The data:
━━━━━━━━
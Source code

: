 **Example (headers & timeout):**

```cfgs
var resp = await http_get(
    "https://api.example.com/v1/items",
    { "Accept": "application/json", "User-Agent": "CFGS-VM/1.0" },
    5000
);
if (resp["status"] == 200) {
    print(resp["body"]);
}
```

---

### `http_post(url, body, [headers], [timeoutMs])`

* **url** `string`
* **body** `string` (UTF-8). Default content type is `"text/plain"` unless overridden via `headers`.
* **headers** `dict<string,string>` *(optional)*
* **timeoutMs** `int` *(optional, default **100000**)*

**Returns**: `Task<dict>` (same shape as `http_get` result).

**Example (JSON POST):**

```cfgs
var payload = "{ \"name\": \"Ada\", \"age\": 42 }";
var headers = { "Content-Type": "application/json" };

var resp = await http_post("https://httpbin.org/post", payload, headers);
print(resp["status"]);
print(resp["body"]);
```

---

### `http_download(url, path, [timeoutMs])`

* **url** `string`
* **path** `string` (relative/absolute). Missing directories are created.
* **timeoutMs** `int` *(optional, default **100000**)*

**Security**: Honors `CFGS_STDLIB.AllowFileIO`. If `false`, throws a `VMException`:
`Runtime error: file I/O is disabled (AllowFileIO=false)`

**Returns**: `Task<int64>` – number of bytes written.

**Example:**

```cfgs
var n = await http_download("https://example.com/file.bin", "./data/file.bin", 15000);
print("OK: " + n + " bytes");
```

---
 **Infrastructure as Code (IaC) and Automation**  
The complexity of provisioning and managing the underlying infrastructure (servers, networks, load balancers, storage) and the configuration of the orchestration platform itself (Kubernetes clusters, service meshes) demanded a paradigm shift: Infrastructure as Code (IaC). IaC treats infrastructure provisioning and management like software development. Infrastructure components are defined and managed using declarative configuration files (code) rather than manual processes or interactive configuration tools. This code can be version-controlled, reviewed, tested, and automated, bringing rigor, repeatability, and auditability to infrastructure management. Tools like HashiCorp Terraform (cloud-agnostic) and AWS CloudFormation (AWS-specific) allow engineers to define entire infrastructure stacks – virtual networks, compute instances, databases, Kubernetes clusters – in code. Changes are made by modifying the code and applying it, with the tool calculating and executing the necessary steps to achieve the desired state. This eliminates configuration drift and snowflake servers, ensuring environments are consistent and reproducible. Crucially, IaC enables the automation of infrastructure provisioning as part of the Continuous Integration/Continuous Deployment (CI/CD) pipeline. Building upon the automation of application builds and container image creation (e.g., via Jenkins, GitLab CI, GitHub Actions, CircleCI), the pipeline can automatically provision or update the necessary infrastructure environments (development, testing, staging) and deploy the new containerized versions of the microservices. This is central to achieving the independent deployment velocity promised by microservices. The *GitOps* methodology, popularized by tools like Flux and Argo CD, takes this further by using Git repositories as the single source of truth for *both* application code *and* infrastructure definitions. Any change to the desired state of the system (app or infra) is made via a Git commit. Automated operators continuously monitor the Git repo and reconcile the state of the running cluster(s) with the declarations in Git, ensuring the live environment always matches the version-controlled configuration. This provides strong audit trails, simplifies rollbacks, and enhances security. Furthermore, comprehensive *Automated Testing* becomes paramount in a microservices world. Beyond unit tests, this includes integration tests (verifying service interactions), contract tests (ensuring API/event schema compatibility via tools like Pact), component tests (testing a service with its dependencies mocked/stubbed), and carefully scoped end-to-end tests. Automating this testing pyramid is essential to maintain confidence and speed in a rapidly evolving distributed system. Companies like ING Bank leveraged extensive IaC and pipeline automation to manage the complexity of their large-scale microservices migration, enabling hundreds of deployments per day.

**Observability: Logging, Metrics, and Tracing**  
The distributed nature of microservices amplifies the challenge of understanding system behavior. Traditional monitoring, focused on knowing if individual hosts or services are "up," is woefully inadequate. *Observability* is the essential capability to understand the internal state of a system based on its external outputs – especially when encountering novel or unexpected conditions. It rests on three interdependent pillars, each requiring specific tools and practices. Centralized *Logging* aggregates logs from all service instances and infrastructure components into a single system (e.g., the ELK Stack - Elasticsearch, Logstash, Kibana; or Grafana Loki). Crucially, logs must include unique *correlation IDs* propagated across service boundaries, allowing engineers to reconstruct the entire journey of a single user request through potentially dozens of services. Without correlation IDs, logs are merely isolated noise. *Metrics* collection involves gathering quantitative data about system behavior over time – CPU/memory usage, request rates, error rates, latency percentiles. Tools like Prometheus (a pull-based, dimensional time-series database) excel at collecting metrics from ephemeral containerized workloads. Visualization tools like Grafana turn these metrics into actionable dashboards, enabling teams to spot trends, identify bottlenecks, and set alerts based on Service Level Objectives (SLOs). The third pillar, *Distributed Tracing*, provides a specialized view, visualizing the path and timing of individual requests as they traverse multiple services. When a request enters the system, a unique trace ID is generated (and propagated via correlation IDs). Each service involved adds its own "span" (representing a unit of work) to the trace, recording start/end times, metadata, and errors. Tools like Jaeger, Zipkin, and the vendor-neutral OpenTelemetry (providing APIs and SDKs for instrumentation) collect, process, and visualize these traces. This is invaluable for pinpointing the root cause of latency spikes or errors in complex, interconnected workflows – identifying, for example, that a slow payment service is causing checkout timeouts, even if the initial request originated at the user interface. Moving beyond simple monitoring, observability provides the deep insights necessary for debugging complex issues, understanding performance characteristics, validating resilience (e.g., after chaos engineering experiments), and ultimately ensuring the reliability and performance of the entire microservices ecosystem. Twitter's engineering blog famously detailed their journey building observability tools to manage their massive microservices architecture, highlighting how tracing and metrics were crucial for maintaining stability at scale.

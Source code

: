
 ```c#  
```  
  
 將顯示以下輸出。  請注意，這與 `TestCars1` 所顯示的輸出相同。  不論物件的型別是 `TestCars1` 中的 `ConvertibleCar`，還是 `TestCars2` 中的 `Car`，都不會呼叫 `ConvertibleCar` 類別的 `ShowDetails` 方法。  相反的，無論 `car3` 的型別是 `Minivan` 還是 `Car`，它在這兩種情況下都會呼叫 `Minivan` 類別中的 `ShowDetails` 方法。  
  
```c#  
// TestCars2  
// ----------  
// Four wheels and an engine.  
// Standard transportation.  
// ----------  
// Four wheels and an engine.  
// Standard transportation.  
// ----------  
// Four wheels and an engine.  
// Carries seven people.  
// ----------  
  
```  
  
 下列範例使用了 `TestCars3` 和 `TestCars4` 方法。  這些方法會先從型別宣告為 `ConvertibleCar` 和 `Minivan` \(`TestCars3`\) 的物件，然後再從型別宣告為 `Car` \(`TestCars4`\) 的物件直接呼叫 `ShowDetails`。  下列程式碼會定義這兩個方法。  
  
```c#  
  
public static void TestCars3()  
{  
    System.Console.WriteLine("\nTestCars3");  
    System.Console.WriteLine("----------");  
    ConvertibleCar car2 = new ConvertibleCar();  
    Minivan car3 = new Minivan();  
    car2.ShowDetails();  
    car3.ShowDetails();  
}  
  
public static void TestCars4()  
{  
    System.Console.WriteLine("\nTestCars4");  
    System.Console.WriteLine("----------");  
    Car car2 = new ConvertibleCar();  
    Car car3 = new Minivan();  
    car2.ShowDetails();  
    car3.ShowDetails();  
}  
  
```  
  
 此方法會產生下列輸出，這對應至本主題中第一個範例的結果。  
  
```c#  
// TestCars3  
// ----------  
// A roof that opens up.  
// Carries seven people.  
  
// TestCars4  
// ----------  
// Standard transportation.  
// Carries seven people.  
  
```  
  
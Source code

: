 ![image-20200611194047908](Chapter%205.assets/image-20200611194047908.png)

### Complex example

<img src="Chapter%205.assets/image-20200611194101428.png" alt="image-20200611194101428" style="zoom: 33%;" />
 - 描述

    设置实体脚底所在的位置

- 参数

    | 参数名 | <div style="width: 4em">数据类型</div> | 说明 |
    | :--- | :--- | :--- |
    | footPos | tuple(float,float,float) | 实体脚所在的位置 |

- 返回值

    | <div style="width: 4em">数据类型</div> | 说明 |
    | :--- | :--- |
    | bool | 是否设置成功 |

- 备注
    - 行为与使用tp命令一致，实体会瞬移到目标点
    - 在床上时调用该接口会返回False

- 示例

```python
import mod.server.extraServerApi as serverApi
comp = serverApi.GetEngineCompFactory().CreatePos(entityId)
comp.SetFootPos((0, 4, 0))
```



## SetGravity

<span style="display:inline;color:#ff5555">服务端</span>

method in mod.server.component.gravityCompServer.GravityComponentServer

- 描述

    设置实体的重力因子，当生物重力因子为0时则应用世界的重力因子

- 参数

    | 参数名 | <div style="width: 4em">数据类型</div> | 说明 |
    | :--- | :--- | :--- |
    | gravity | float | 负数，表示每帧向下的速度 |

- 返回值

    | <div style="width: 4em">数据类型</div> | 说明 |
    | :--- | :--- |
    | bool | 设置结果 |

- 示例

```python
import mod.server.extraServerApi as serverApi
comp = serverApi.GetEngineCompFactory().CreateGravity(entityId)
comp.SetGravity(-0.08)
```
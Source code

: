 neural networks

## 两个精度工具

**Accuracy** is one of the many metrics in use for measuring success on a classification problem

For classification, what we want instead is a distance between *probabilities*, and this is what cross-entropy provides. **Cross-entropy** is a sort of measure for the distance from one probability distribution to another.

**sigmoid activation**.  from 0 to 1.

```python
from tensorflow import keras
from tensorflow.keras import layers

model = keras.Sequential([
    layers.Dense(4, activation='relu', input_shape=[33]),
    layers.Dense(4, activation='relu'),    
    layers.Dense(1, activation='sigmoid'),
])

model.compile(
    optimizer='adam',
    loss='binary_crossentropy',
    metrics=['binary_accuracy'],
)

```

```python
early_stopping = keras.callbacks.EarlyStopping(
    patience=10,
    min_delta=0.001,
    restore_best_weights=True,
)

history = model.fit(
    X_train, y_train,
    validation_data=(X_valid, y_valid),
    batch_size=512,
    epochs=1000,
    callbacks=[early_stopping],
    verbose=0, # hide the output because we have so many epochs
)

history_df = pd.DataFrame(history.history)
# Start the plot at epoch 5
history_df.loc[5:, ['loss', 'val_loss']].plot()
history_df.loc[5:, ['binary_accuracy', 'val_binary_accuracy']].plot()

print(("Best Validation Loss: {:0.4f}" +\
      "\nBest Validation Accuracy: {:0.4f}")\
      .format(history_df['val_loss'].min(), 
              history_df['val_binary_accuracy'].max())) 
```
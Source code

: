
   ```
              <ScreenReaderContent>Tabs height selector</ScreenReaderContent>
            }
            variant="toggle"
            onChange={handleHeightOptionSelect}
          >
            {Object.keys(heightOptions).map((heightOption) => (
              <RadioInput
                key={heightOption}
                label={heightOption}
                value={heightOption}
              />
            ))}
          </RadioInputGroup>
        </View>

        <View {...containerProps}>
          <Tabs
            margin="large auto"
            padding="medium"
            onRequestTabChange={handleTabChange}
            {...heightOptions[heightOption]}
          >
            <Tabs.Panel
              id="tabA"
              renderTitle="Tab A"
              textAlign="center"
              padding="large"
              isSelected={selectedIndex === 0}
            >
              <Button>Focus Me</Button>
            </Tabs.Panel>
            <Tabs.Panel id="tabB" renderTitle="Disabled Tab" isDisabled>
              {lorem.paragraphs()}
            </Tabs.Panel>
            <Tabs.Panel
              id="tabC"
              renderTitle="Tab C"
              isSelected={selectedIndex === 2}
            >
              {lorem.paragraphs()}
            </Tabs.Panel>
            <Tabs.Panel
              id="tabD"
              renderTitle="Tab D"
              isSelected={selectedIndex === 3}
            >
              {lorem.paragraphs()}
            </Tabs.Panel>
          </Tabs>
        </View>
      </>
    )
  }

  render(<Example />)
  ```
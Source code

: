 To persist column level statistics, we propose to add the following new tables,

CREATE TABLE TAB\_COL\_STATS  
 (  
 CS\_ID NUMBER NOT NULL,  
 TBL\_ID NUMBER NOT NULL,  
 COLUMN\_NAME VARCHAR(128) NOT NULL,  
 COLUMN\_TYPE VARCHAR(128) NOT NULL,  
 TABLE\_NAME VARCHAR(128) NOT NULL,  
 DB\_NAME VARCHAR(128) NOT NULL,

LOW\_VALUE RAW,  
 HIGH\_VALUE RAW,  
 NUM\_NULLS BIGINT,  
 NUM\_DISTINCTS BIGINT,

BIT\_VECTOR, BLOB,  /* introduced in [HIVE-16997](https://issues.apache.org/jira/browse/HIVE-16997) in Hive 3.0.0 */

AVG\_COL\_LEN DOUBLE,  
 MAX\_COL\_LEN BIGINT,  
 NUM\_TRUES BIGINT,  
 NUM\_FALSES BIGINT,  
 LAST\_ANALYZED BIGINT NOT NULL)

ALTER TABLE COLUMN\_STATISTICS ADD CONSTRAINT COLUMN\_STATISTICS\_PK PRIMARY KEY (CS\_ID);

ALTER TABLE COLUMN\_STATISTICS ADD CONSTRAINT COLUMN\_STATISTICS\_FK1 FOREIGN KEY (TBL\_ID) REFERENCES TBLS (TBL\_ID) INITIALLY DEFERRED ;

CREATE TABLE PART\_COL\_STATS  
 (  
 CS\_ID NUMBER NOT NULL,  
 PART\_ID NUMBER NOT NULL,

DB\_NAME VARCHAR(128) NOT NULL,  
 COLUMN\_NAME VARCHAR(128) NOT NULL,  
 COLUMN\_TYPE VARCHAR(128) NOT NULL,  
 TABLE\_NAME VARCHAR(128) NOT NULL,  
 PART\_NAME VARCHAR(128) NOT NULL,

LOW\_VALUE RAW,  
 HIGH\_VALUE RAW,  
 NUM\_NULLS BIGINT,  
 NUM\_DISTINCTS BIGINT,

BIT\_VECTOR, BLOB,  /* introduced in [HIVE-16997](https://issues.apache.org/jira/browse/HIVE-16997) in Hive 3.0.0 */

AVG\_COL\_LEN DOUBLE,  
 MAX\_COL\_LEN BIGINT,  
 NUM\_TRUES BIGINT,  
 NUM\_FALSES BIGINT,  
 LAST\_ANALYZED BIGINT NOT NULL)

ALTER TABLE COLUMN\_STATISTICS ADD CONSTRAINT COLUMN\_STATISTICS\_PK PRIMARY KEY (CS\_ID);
━━━━━━━━
Problem to work on:
Search the data above for the word "relu". Copy each line it is in.

Task output:
    layers.Dense(4, activation='relu', input_shape=[33]),
    layers.Dense(4, activation='relu'),    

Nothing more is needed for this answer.